-
Notifications
You must be signed in to change notification settings - Fork 21
Write a good proof
Table of Contents
- The components of a CBMC proof
- Running example.
- The Proof harness
- The Proof Makefile
-
The
is_valid()
function - The
ensure_allocated
function - Stubs and abstractions
- How do I add the function contract to the function being verified?

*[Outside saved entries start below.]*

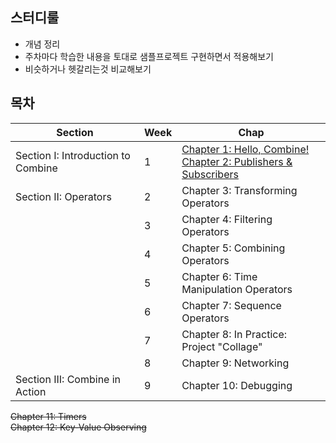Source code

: 
## 스터디룰

* 개념 정리
* 주차마다 학습한 내용을 토대로 샘플프로젝트 구현하면서 적용해보기
* 비슷하거나 헷갈리는것 비교해보기


## 목차

| Section                            | Week | Chap                                                         |
| ---------------------------------- | ---- | ------------------------------------------------------------ |
| Section I: Introduction to Combine | 1    | [Chapter 1: Hello, Combine!](./1.Hello%2C%20Combine!.md) <br />[Chapter 2: Publishers & Subscribers](./2.Publishers%20%26%20Subscribers.md) |
| Section II: Operators              | 2    | Chapter 3: Transforming Operators |
|                                    | 3    | Chapter 4: Filtering Operators |
|                                    | 4    | Chapter 5: Combining Operators |
|                                    | 5    | Chapter 6: Time Manipulation Operators |
|                                    | 6    | Chapter 7: Sequence Operators |
|                                    | 7    | Chapter 8: In Practice: Project "Collage" |
|                                    | 8    | Chapter 9: Networking |
|   Section III: Combine in Action   | 9    | Chapter 10: Debugging  |

~~Chapter 11: Timers~~ </br>
~~Chapter 12: Key-Value Observing~~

A CBMC proof normally consists of several components:
-
A proof harness which:
- Sets up required data-structures
- Calls the function being verified
- Checks any function post-conditions
-
A proof makefile which:
- Defines any necessary preprocessor defines
e.g.
-DMAX_BUFFER_SIZE=10
- Specifies the dependencies of the code under test
- Specifies any abstractions or models used by proof
Much of the work done by these Makefiles is common among proofs. We provide a
Makefile.common
, which provides useful makefile rules shared by all proofs. - Defines any necessary preprocessor defines
e.g.
-
A set of
_is_valid()
functions, one for each datatype used in the proof- Typically go in the code-base itself
- Can be used in the codebase as assertions to improve runtime checking.
- Can be reused by multiple proofs
-
A set of
_allocate()
andensure()
functions, one for each datatype used in the proof- Due to limitations of the CBMC tools, not all properties about a datatype can be declared declaratively. In particular, allocation of memory must be done impartively. These functions handle allocation of the data-structure, and any recursive substructures.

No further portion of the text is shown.